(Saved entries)
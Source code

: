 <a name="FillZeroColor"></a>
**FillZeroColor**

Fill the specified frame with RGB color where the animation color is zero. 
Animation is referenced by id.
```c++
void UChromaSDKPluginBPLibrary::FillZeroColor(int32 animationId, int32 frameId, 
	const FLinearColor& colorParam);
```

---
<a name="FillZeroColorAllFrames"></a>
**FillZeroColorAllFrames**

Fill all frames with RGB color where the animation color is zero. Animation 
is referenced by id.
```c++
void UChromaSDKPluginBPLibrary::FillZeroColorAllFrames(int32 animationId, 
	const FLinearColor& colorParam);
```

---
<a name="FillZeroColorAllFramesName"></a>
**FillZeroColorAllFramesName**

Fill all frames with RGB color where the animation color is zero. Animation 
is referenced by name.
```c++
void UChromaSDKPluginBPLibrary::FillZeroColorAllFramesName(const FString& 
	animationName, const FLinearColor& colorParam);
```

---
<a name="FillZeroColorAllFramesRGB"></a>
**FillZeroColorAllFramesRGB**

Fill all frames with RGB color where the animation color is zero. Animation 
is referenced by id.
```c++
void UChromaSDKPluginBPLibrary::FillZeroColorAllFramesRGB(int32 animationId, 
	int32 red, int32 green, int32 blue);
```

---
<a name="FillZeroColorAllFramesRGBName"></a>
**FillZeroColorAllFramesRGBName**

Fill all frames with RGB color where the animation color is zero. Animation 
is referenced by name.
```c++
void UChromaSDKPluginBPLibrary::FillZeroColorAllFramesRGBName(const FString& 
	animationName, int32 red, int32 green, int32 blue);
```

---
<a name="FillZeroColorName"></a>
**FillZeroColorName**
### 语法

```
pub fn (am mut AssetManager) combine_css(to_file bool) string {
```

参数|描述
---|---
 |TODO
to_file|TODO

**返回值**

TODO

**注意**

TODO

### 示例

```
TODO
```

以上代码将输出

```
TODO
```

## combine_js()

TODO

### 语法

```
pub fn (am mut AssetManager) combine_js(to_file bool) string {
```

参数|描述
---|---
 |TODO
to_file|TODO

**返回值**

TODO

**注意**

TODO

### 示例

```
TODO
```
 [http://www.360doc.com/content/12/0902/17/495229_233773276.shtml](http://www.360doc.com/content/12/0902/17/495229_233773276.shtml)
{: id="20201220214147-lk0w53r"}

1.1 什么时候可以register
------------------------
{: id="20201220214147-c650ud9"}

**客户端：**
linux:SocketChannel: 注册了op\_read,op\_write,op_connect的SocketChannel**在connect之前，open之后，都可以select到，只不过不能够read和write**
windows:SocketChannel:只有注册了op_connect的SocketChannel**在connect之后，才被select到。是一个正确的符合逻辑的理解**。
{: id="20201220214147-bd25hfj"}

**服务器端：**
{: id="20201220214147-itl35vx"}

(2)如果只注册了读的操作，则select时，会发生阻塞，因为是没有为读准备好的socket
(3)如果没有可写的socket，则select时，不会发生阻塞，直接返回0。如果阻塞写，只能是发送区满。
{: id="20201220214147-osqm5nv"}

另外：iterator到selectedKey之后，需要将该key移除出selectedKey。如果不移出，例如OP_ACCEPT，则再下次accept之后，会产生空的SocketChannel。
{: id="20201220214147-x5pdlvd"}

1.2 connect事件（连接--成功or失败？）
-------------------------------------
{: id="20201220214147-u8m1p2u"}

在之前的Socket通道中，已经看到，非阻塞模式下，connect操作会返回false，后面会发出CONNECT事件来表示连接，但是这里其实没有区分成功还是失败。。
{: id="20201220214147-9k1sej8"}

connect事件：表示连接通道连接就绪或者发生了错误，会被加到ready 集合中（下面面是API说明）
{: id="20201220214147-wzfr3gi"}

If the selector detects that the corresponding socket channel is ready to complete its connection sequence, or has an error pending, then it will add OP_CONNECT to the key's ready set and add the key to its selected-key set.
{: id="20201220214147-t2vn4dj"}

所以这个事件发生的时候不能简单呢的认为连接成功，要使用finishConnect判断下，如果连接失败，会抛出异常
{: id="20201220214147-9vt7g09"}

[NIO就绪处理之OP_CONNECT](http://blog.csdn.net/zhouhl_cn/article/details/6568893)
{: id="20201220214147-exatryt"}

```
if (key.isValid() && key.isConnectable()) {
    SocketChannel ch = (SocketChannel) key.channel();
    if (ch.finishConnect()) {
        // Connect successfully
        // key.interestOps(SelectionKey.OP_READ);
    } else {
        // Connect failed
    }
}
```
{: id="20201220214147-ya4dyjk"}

What you need to do: Extract each entry in full and write it down exactly.

Answer to this problem:
Source code

: <a name="FillZeroColor"></a>
**FillZeroColor**

Fill the specified frame with RGB color where the animation color is zero. 
Animation is referenced by id.
```c++
void UChromaSDKPluginBPLibrary::FillZeroColor(int32 animationId, int32 frameId, 
	const FLinearColor& colorParam);
```

---
<a name="FillZeroColorAllFrames"></a>
**FillZeroColorAllFrames**

Fill all frames with RGB color where the animation color is zero. Animation 
is referenced by id.
```c++
void UChromaSDKPluginBPLibrary::FillZeroColorAllFrames(int32 animationId, 
	const FLinearColor& colorParam);
```

---
<a name="FillZeroColorAllFramesName"></a>
**FillZeroColorAllFramesName**

Fill all frames with RGB color where the animation color is zero. Animation 
is referenced by name.
```c++
void UChromaSDKPluginBPLibrary::FillZeroColorAllFramesName(const FString& 
	animationName, const FLinearColor& colorParam);
```

---
<a name="FillZeroColorAllFramesRGB"></a>
**FillZeroColorAllFramesRGB**

Fill all frames with RGB color where the animation color is zero. Animation 
is referenced by id.
```c++
void UChromaSDKPluginBPLibrary::FillZeroColorAllFramesRGB(int32 animationId, 
	int32 red, int32 green, int32 blue);
```

---
<a name="FillZeroColorAllFramesRGBName"></a>
**FillZeroColorAllFramesRGBName**

Fill all frames with RGB color where the animation color is zero. Animation 
is referenced by name.
```c++
void UChromaSDKPluginBPLibrary::FillZeroColorAllFramesRGBName(const FString& 
	animationName, int32 red, int32 green, int32 blue);
```

---
<a name="FillZeroColorName"></a>
**FillZeroColorName**
### 语法

```
pub fn (am mut AssetManager) combine_css(to_file bool) string {
```

参数|描述
---|---
 |TODO
to_file|TODO

**返回值**

TODO

**注意**

TODO

### 示例

```
TODO
```

以上代码将输出

```
TODO
```

## combine_js()

TODO

### 语法

```
pub fn (am mut AssetManager) combine_js(to_file bool) string {
```

参数|描述
---|---
 |TODO
to_file|TODO

**返回值**

TODO

**注意**

TODO

### 示例

```
TODO
```
 [http://www.360doc.com/content/12/0902/17/495229_233773276.shtml](http://www.360doc.com/content/12/0902/17/495229_233773276.shtml)
{: id="20201220214147-lk0w53r"}

1.1 什么时候可以register
------------------------
{: id="20201220214147-c650ud9"}

**客户端：**
linux:SocketChannel: 注册了op\_read,op\_write,op_connect的SocketChannel**在connect之前，open之后，都可以select到，只不过不能够read和write**
windows:SocketChannel:只有注册了op_connect的SocketChannel**在connect之后，才被select到。是一个正确的符合逻辑的理解**。
{: id="20201220214147-bd25hfj"}

**服务器端：**
{: id="20201220214147-itl35vx"}

(2)如果只注册了读的操作，则select时，会发生阻塞，因为是没有为读准备好的socket
(3)如果没有可写的socket，则select时，不会发生阻塞，直接返回0。如果阻塞写，只能是发送区满。
{: id="20201220214147-osqm5nv"}

另外：iterator到selectedKey之后，需要将该key移除出selectedKey。如果不移出，例如OP_ACCEPT，则再下次accept之后，会产生空的SocketChannel。
{: id="20201220214147-x5pdlvd"}

1.2 connect事件（连接--成功or失败？）
-------------------------------------
{: id="20201220214147-u8m1p2u"}

在之前的Socket通道中，已经看到，非阻塞模式下，connect操作会返回false，后面会发出CONNECT事件来表示连接，但是这里其实没有区分成功还是失败。。
{: id="20201220214147-9k1sej8"}

connect事件：表示连接通道连接就绪或者发生了错误，会被加到ready 集合中（下面面是API说明）
{: id="20201220214147-wzfr3gi"}

If the selector detects that the corresponding socket channel is ready to complete its connection sequence, or has an error pending, then it will add OP_CONNECT to the key's ready set and add the key to its selected-key set.
{: id="20201220214147-t2vn4dj"}

所以这个事件发生的时候不能简单呢的认为连接成功，要使用finishConnect判断下，如果连接失败，会抛出异常
{: id="20201220214147-9vt7g09"}

[NIO就绪处理之OP_CONNECT](http://blog.csdn.net/zhouhl_cn/article/details/6568893)
{: id="20201220214147-exatryt"}

```
if (key.isValid() && key.isConnectable()) {
    SocketChannel ch = (SocketChannel) key.channel();
    if (ch.finishConnect()) {
        // Connect successfully
        // key.interestOps(SelectionKey.OP_READ);
    } else {
        // Connect failed
    }
}
```
{: id="20201220214147-ya4dyjk"}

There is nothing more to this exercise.